In fact Florentia has undergone the same lexical transition to modern Italian as flos-floris in "flower", becoming first Fiorenza (medieval Italian) and then Florence. In foreign languages has remained a diction more faithful to the original Latin (for example Florence in English and French, Florenz in German or Florenţia in Romanian).

First settlements 

Traces of Copper Age burials have been found in the area of the historical center of Florence between Piazza della Signoria and Piazza della Repubblica.

With the Iron Age the Florentine area is affected by Villanovan settlements, which are evidenced by the burials of the eighth century BC found between 1892 and 1906 in the historic center, towards Via de 'Vecchietti and under today's ex-Gambrinus, in Piazza della Repubblica.

The area where the city was built was probably the one where it was easier to ford the Arno because of the shorter distance between the two banks. Moreover, the position on the watershed between the confluence of the tributaries of the Arno, Mugnone and Affrico, gave the area a slightly higher altitude than the rest of the plain, probably marshy.

The area was interested by a continuity of settlement also in the following epoch, since it assured the possibility of connection of the inner Etruria with the city of Fiesole. It is probable that the Etruscans of Fiesole made a stable crossing of the river with a wooden footbridge or a ferryboat, at the point where the Arno narrows (the area of Ponte Vecchio), perhaps to control militarily such a strategic point that is located between the high course of the Arno, the Valdarno of Arezzo, and the low course that leads to Pisa and the sea. From the findings found on the bottom of the Arno (stone slabs) we can deduce the size and type of the walkway: it was in fact in wood mounted on stone piers.
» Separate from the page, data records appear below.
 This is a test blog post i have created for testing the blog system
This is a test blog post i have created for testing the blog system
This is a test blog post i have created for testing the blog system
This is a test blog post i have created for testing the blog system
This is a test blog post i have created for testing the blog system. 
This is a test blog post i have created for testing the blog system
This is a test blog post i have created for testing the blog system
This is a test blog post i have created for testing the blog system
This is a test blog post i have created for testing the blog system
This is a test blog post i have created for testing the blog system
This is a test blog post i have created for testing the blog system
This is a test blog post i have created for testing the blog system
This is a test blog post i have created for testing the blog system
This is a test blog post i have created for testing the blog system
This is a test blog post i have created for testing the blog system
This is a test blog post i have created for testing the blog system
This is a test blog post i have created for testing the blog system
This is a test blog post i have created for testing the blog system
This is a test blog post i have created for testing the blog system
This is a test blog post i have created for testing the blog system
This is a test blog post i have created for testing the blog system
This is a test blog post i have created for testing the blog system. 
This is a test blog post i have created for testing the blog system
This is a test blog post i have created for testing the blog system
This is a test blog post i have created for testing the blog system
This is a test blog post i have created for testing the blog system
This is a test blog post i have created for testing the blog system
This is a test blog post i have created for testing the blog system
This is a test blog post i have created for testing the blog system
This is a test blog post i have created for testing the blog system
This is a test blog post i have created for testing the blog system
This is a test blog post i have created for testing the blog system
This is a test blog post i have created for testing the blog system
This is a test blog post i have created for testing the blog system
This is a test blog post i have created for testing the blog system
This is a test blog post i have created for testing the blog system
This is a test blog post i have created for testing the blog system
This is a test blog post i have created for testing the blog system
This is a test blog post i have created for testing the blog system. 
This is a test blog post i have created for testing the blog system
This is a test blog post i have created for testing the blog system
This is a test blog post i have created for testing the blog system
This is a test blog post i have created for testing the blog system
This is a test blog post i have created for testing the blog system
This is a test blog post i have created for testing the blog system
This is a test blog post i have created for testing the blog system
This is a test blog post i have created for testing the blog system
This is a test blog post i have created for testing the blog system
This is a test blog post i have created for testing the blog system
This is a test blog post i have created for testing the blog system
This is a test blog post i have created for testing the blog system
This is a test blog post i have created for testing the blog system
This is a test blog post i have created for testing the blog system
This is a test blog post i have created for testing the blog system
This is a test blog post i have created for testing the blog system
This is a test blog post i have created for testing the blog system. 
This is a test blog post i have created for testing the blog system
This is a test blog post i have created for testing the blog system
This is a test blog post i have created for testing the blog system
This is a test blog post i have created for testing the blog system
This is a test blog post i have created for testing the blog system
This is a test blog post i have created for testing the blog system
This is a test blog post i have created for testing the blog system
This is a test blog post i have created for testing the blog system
After the Roman expansion in Etruria and in the Po Valley, the settlement of the ford probably grew, also because the Via Cassia, for a certain period, crossed the Arno right in the Florentine area, perhaps in the area of the current Ponte Vecchio.

Excavations have identified Roman civic buildings and a wall circle on the side of the 1333 wall, demolished during the 19th century destruction to make way for the ring road.

From today's Piazza Donatello in an easterly direction towards the Affrico torrent there was probably an Etruscan-Roman urban agglomeration which was the expansion towards the Arno of the Roman Fiesole in defense of the Etruscan bridge which crossed the Arno at the height of today's Rovezzano, already mentioned by medieval historians such as Giovanni Villani.
 
This agglomeration was perhaps an outpost built at the time of the civil war between Gaius Marius and Lucius Cornelius Sulla won by the party of the latter who then provided the conquest of the colony fiesolana favorable to the party of Mario.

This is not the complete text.